(Source texts of formatted documents)
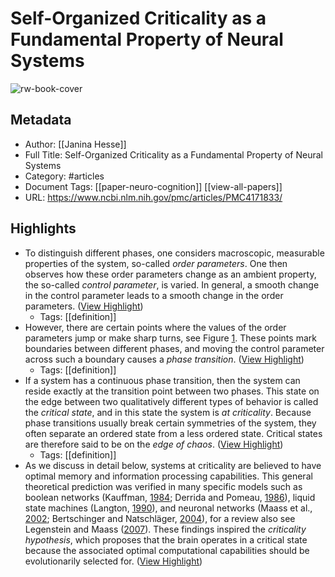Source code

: # Self-Organized Criticality as a Fundamental Property of Neural Systems

![rw-book-cover](https://www.ncbi.nlm.nih.gov/corehtml/pmc/pmcgifs/pmc-card-share.jpg?_=0)

## Metadata
- Author: [[Janina Hesse]]
- Full Title: Self-Organized Criticality as a Fundamental Property of Neural Systems
- Category: #articles
- Document Tags: [[paper-neuro-cognition]] [[view-all-papers]] 
- URL: https://www.ncbi.nlm.nih.gov/pmc/articles/PMC4171833/

## Highlights
- To distinguish different phases, one considers macroscopic, measurable properties of the system, so-called *order parameters*. One then observes how these order parameters change as an ambient property, the so-called *control parameter*, is varied. In general, a smooth change in the control parameter leads to a smooth change in the order parameters. ([View Highlight](https://read.readwise.io/read/01h7tksrcevkbw2absv566fyj0))
    - Tags: [[definition]] 
- However, there are certain points where the values of the order parameters jump or make sharp turns, see Figure [​1](https://www.ncbi.nlm.nih.gov/pmc/articles/PMC4171833/figure/F1/). These points mark boundaries between different phases, and moving the control parameter across such a boundary causes a *phase transition*. ([View Highlight](https://read.readwise.io/read/01h7tkt9ycr75bq8d889y37agz))
    - Tags: [[definition]] 
- If a system has a continuous phase transition, then the system can reside exactly at the transition point between two phases. This state on the edge between two qualitatively different types of behavior is called the *critical state*, and in this state the system is *at criticality*. Because phase transitions usually break certain symmetries of the system, they often separate an ordered state from a less ordered state. Critical states are therefore said to be on the *edge of chaos*. ([View Highlight](https://read.readwise.io/read/01h7tkv0qawaegd12htzgab46e))
    - Tags: [[definition]] 
- As we discuss in detail below, systems at criticality are believed to have optimal memory and information processing capabilities. This general theoretical prediction was verified in many specific models such as boolean networks (Kauffman, [1984](https://www.ncbi.nlm.nih.gov/pmc/articles/PMC4171833/#B46); Derrida and Pomeau, [1986](https://www.ncbi.nlm.nih.gov/pmc/articles/PMC4171833/#B26)), liquid state machines (Langton, [1990](https://www.ncbi.nlm.nih.gov/pmc/articles/PMC4171833/#B53)), and neuronal networks (Maass et al., [2002](https://www.ncbi.nlm.nih.gov/pmc/articles/PMC4171833/#B61); Bertschinger and Natschläger, [2004](https://www.ncbi.nlm.nih.gov/pmc/articles/PMC4171833/#B13)), for a review also see Legenstein and Maass ([2007](https://www.ncbi.nlm.nih.gov/pmc/articles/PMC4171833/#B56)). These findings inspired the *criticality hypothesis*, which proposes that the brain operates in a critical state because the associated optimal computational capabilities should be evolutionarily selected for. ([View Highlight](https://read.readwise.io/read/01h7tnwdsathcht1d95sebv9hv))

Task details = An exact reproduction of the data is required, with pictures excluded.

Response =
Source code

: # Self-Organized Criticality as a Fundamental Property of Neural Systems

![rw-book-cover](https://www.ncbi.nlm.nih.gov/corehtml/pmc/pmcgifs/pmc-card-share.jpg?_=0)

## Metadata
- Author: [[Janina Hesse]]
- Full Title: Self-Organized Criticality as a Fundamental Property of Neural Systems
- Category: #articles
- Document Tags: [[paper-neuro-cognition]] [[view-all-papers]] 
- URL: https://www.ncbi.nlm.nih.gov/pmc/articles/PMC4171833/

## Highlights
- To distinguish different phases, one considers macroscopic, measurable properties of the system, so-called *order parameters*. One then observes how these order parameters change as an ambient property, the so-called *control parameter*, is varied. In general, a smooth change in the control parameter leads to a smooth change in the order parameters. ([View Highlight](https://read.readwise.io/read/01h7tksrcevkbw2absv566fyj0))
    - Tags: [[definition]] 
- However, there are certain points where the values of the order parameters jump or make sharp turns, see Figure [​1](https://www.ncbi.nlm.nih.gov/pmc/articles/PMC4171833/figure/F1/). These points mark boundaries between different phases, and moving the control parameter across such a boundary causes a *phase transition*. ([View Highlight](https://read.readwise.io/read/01h7tkt9ycr75bq8d889y37agz))
    - Tags: [[definition]] 
- If a system has a continuous phase transition, then the system can reside exactly at the transition point between two phases. This state on the edge between two qualitatively different types of behavior is called the *critical state*, and in this state the system is *at criticality*. Because phase transitions usually break certain symmetries of the system, they often separate an ordered state from a less ordered state. Critical states are therefore said to be on the *edge of chaos*. ([View Highlight](https://read.readwise.io/read/01h7tkv0qawaegd12htzgab46e))
    - Tags: [[definition]] 
- As we discuss in detail below, systems at criticality are believed to have optimal memory and information processing capabilities. This general theoretical prediction was verified in many specific models such as boolean networks (Kauffman, [1984](https://www.ncbi.nlm.nih.gov/pmc/articles/PMC4171833/#B46); Derrida and Pomeau, [1986](https://www.ncbi.nlm.nih.gov/pmc/articles/PMC4171833/#B26)), liquid state machines (Langton, [1990](https://www.ncbi.nlm.nih.gov/pmc/articles/PMC4171833/#B53)), and neuronal networks (Maass et al., [2002](https://www.ncbi.nlm.nih.gov/pmc/articles/PMC4171833/#B61); Bertschinger and Natschläger, [2004](https://www.ncbi.nlm.nih.gov/pmc/articles/PMC4171833/#B13)), for a review also see Legenstein and Maass ([2007](https://www.ncbi.nlm.nih.gov/pmc/articles/PMC4171833/#B56)). These findings inspired the *criticality hypothesis*, which proposes that the brain operates in a critical state because the associated optimal computational capabilities should be evolutionarily selected for. ([View Highlight](https://read.readwise.io/read/01h7tnwdsathcht1d95sebv9hv))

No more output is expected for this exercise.